Work required:
Transcribe the entries below exactly from their first line through the line containing "there could be multiple versions.", and let no picture into the copy.

(Stored data entries)
/---

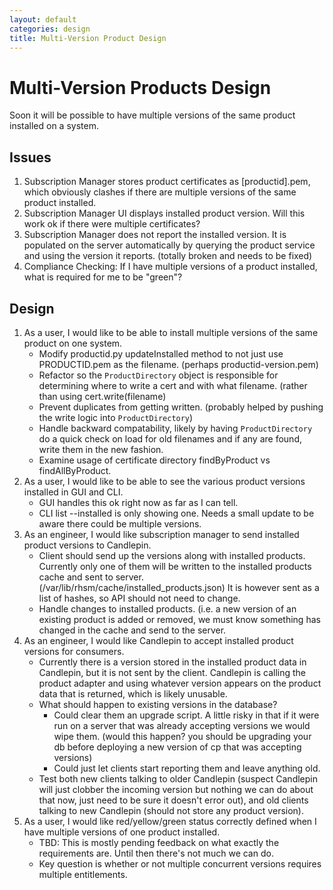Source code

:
 ```yaml
---
layout: default
categories: design
title: Multi-Version Product Design
---
```

# Multi-Version Products Design
Soon it will be possible to have multiple versions of the same product installed on a system.

## Issues
1. Subscription Manager stores product certificates as [productid].pem, which
   obviously clashes if there are multiple versions of the same product
   installed.
1. Subscription Manager UI displays installed product version. Will this work
   ok if there were multiple certificates?
1. Subscription Manager does not report the installed version. It is populated
   on the server automatically by querying the product service and using the
   version it reports. (totally broken and needs to be fixed)
1. Compliance Checking: If I have multiple versions of a product installed,
   what is required for me to be "green"?

## Design
1. As a user, I would like to be able to install multiple versions of the same
   product on one system. 
   * Modify productid.py updateInstalled method to not just use PRODUCTID.pem
     as the filename. (perhaps productid-version.pem)
   * Refactor so the `ProductDirectory` object is responsible for determining
     where to write a cert and with what filename. (rather than using
     cert.write(filename)
   * Prevent duplicates from getting written. (probably helped by pushing the
     write logic into `ProductDirectory`)
   * Handle backward compatability, likely by having `ProductDirectory` do a
     quick check on load for old filenames and if any are found, write them in
     the new fashion.
   * Examine usage of certificate directory findByProduct vs findAllByProduct.
1. As a user, I would like to be able to see the various product versions
installed in GUI and CLI.
   * GUI handles this ok right now as far as I can tell.
   * CLI list --installed is only showing one. Needs a small update to be aware
     there could be multiple versions.
1. As an engineer, I would like subscription manager to send installed product
versions to Candlepin.
   * Client should send up the versions along with installed products.
     Currently only one of them will be written to the installed products cache
     and sent to server. (/var/lib/rhsm/cache/installed_products.json) It is
     however sent as a list of hashes, so API should not need to change.
   * Handle changes to installed products. (i.e. a new version of an existing
     product is added or removed, we must know something has changed in the
     cache and send to the server.
1. As an engineer, I would like Candlepin to accept installed product versions
for consumers.
   * Currently there is a version stored in the installed product data in
     Candlepin, but it is not sent by the client. Candlepin is calling the
     product adapter and using whatever version appears on the product data
     that is returned, which is likely unusable.
   * What should happen to existing versions in the database?
     * Could clear them an upgrade script. A little risky in that if it were
       run on a server that was already accepting versions we would wipe them.
       (would this happen? you should be upgrading your db before deploying a
       new version of cp that was accepting versions)
     * Could just let clients start reporting them and leave anything old.
   * Test both new clients talking to older Candlepin (suspect Candlepin will
     just clobber the incoming version but nothing we can do about that now,
     just need to be sure it doesn't error out), and old clients talking to new
     Candlepin (should not store any product version).
1. As a user, I would like red/yellow/green status correctly defined when I
have multiple versions of one product installed.
   * TBD: This is mostly pending feedback on what exactly the requirements are.
     Until then there's not much we can do.
   * Key question is whether or not multiple concurrent versions requires
     multiple entitlements.
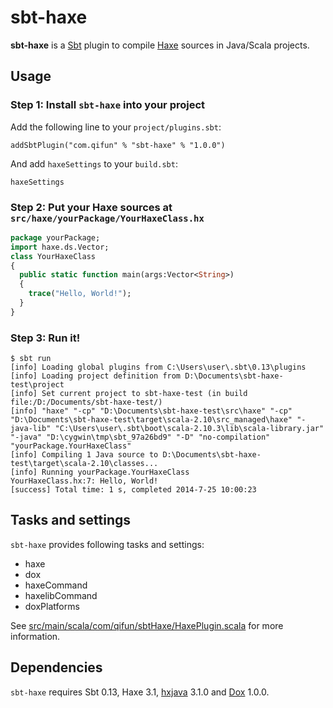 # sbt-haxe

**sbt-haxe** is a [Sbt](http://www.scala-sbt.org/) plugin to compile [Haxe](http://www.haxe.org/) sources in Java/Scala projects.

## Usage

### Step 1: Install `sbt-haxe` into your project

Add the following line to your `project/plugins.sbt`:

    addSbtPlugin("com.qifun" % "sbt-haxe" % "1.0.0")

And add `haxeSettings` to your `build.sbt`:

    haxeSettings

### Step 2: Put your Haxe sources at `src/haxe/yourPackage/YourHaxeClass.hx`

``` haxe
package yourPackage;
import haxe.ds.Vector;
class YourHaxeClass
{
  public static function main(args:Vector<String>)
  {
    trace("Hello, World!");
  }
}
```

### Step 3: Run it!

```
$ sbt run
[info] Loading global plugins from C:\Users\user\.sbt\0.13\plugins
[info] Loading project definition from D:\Documents\sbt-haxe-test\project
[info] Set current project to sbt-haxe-test (in build file:/D:/Documents/sbt-haxe-test/)
[info] "haxe" "-cp" "D:\Documents\sbt-haxe-test\src\haxe" "-cp" "D:\Documents\sbt-haxe-test\target\scala-2.10\src_managed\haxe" "-java-lib" "C:\Users\user\.sbt\boot\scala-2.10.3\lib\scala-library.jar" "-java" "D:\cygwin\tmp\sbt_97a26bd9" "-D" "no-compilation" "yourPackage.YourHaxeClass"
[info] Compiling 1 Java source to D:\Documents\sbt-haxe-test\target\scala-2.10\classes...
[info] Running yourPackage.YourHaxeClass
YourHaxeClass.hx:7: Hello, World!
[success] Total time: 1 s, completed 2014-7-25 10:00:23
```

## Tasks and settings

`sbt-haxe` provides following tasks and settings:

 * haxe
 * dox
 * haxeCommand
 * haxelibCommand
 * doxPlatforms

See [src/main/scala/com/qifun/sbtHaxe/HaxePlugin.scala](https://bitbucket.org/qforce/sbt-haxe/src/master/src/main/scala/com/qifun/sbtHaxe/HaxePlugin.scala#cl-34) for more information.

## Dependencies

`sbt-haxe` requires Sbt 0.13, Haxe 3.1, [hxjava](http://lib.haxe.org/p/hxjava) 3.1.0 and [Dox](http://lib.haxe.org/p/dox) 1.0.0.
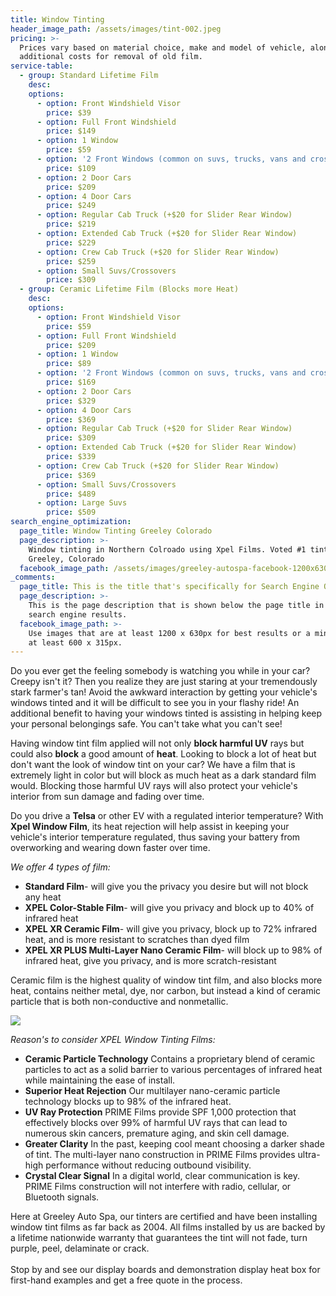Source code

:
 ```yaml
---
title: Window Tinting
header_image_path: /assets/images/tint-002.jpeg
pricing: >-
  Prices vary based on material choice, make and model of vehicle, along with
  additional costs for removal of old film.
service-table:
  - group: Standard Lifetime Film
    desc:
    options:
      - option: Front Windshield Visor
        price: $39
      - option: Full Front Windshield
        price: $149
      - option: 1 Window
        price: $59
      - option: '2 Front Windows (common on suvs, trucks, vans and crossovers)'
        price: $109
      - option: 2 Door Cars
        price: $209
      - option: 4 Door Cars
        price: $249
      - option: Regular Cab Truck (+$20 for Slider Rear Window)
        price: $219
      - option: Extended Cab Truck (+$20 for Slider Rear Window)
        price: $229
      - option: Crew Cab Truck (+$20 for Slider Rear Window)
        price: $259
      - option: Small Suvs/Crossovers
        price: $309
  - group: Ceramic Lifetime Film (Blocks more Heat)
    desc:
    options:
      - option: Front Windshield Visor
        price: $59
      - option: Full Front Windshield
        price: $209
      - option: 1 Window
        price: $89
      - option: '2 Front Windows (common on suvs, trucks, vans and crossovers)'
        price: $169
      - option: 2 Door Cars
        price: $329
      - option: 4 Door Cars
        price: $369
      - option: Regular Cab Truck (+$20 for Slider Rear Window)
        price: $309
      - option: Extended Cab Truck (+$20 for Slider Rear Window)
        price: $339
      - option: Crew Cab Truck (+$20 for Slider Rear Window)
        price: $369
      - option: Small Suvs/Crossovers
        price: $489
      - option: Large Suvs
        price: $509
search_engine_optimization:
  page_title: Window Tinting Greeley Colorado
  page_description: >-
    Window tinting in Northern Colroado using Xpel Films. Voted #1 tint shop in
    Greeley, Colorado
  facebook_image_path: /assets/images/greeley-autospa-facebook-1200x630.png
_comments:
  page_title: This is the title that's specifically for Search Engine Optimization.
  page_description: >-
    This is the page description that is shown below the page title in the
    search engine results.
  facebook_image_path: >-
    Use images that are at least 1200 x 630px for best results or a minimum of
    at least 600 x 315px.
---
```


Do you ever get the feeling somebody is watching you while in your car? Creepy isn't it? Then you realize they are just staring at your tremendously stark farmer's tan\! Avoid the awkward interaction by getting your vehicle's windows tinted and it will be difficult to see you in your flashy ride\! An additional benefit to having your windows tinted is assisting in helping keep your personal belongings safe. You can't take what you can't see\!&nbsp;

Having window tint film applied will not only **block harmful UV** rays but could also **block** a good amount of **heat**. Looking to block a lot of heat but don't want the look of window tint on your car? We have a film that is extremely light in color but will block as much heat as a dark standard film would. Blocking those harmful UV rays will also protect your vehicle's interior from sun damage and fading over time.&nbsp;

Do you drive a **Telsa** or other EV with a regulated interior temperature? With **Xpel Window Film**, its heat rejection will help assist in keeping your vehicle's interior temperature regulated, thus saving your battery from overworking and wearing down faster over time.&nbsp;

*We offer 4 types of film:&nbsp;*

* **Standard Film**\- will give you the privacy you desire but will not block any heat
* **XPEL Color-Stable Film**\- will give you privacy and block up to 40% of infrared heat
* **XPEL XR Ceramic Film**\- will give you privacy, block up to 72% infrared heat, and is more resistant to scratches than dyed film
* **XPEL XR PLUS Multi-Layer Nano Ceramic Film**\- will block up to 98% of infrared heat, give you privacy, and is more scratch-resistant

Ceramic film is the highest quality of window tint film, and also blocks more heat, contains neither metal, dye, nor carbon, but instead a kind of ceramic particle that is both non-conductive and nonmetallic.

![](/assets/images/224a5659-1.jpg)

*Reason's to consider XPEL Window Tinting Films:*

* **Ceramic Particle Technology**&nbsp;Contains a proprietary blend of ceramic particles to act as a solid barrier to various percentages of infrared heat while maintaining the ease of install.
* **Superior Heat Rejection**&nbsp;Our multilayer nano-ceramic particle technology blocks up to 98% of the infrared heat.
* **UV Ray Protection**&nbsp;PRIME Films provide SPF 1,000 protection that effectively blocks over 99% of harmful UV rays that can lead to numerous skin cancers, premature aging, and skin cell damage.
* **Greater Clarity**&nbsp;In the past, keeping cool meant choosing a darker shade of tint. The multi-layer nano construction in PRIME Films provides ultra-high performance without reducing outbound visibility.
* **Crystal Clear Signal**&nbsp;In a digital world, clear communication is key. PRIME Films construction will not interfere with radio, cellular, or Bluetooth signals.

Here at Greeley Auto Spa, our tinters are certified and have been installing window tint films as far back as 2004. All films installed by us are backed by a lifetime nationwide warranty that guarantees the tint will not fade, turn purple, peel, delaminate or crack.&nbsp;<br><br>Stop by and see our display boards and demonstration display heat box for first-hand examples and get a free quote in the process.&nbsp;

\---

Answer to this problem:
Source code

:
 ```yaml
---
layout: default
categories: design
title: Multi-Version Product Design
---
```

# Multi-Version Products Design
Soon it will be possible to have multiple versions of the same product installed on a system.

## Issues
1. Subscription Manager stores product certificates as [productid].pem, which
   obviously clashes if there are multiple versions of the same product
   installed.
1. Subscription Manager UI displays installed product version. Will this work
   ok if there were multiple certificates?
1. Subscription Manager does not report the installed version. It is populated
   on the server automatically by querying the product service and using the
   version it reports. (totally broken and needs to be fixed)
1. Compliance Checking: If I have multiple versions of a product installed,
   what is required for me to be "green"?

## Design
1. As a user, I would like to be able to install multiple versions of the same
   product on one system. 
   * Modify productid.py updateInstalled method to not just use PRODUCTID.pem
     as the filename. (perhaps productid-version.pem)
   * Refactor so the `ProductDirectory` object is responsible for determining
     where to write a cert and with what filename. (rather than using
     cert.write(filename)
   * Prevent duplicates from getting written. (probably helped by pushing the
     write logic into `ProductDirectory`)
   * Handle backward compatability, likely by having `ProductDirectory` do a
     quick check on load for old filenames and if any are found, write them in
     the new fashion.
   * Examine usage of certificate directory findByProduct vs findAllByProduct.
1. As a user, I would like to be able to see the various product versions
installed in GUI and CLI.
   * GUI handles this ok right now as far as I can tell.
   * CLI list --installed is only showing one. Needs a small update to be aware
     there could be multiple versions.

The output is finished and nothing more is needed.